# GOAL OF THE EXERCISE:
From the line that contains "1. 자식에서 $emit를 사용" down to the last line of the data below, transcribe every line exactly.

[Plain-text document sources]
····················

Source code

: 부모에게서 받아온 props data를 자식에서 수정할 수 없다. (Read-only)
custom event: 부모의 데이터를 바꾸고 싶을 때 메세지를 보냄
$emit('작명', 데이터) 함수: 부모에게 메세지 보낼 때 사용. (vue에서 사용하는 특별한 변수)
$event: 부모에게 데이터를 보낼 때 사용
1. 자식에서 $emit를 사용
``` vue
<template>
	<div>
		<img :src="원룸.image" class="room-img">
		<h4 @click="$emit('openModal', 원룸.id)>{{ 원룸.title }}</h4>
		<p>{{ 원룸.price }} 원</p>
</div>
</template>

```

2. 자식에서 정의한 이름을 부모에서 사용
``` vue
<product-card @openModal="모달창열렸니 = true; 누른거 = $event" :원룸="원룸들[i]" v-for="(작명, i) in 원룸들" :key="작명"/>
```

····················

# YOUR SOLUTION:
1. 자식에서 $emit를 사용
``` vue
<template>
	<div>
		<img :src="원룸.image" class="room-img">
		<h4 @click="$emit('openModal', 원룸.id)>{{ 원룸.title }}</h4>
		<p>{{ 원룸.price }} 원</p>
</div>
</template>

```

2. 자식에서 정의한 이름을 부모에서 사용
``` vue
<product-card @openModal="모달창열렸니 = true; 누른거 = $event" :원룸="원룸들[i]" v-for="(작명, i) in 원룸들" :key="작명"/>
```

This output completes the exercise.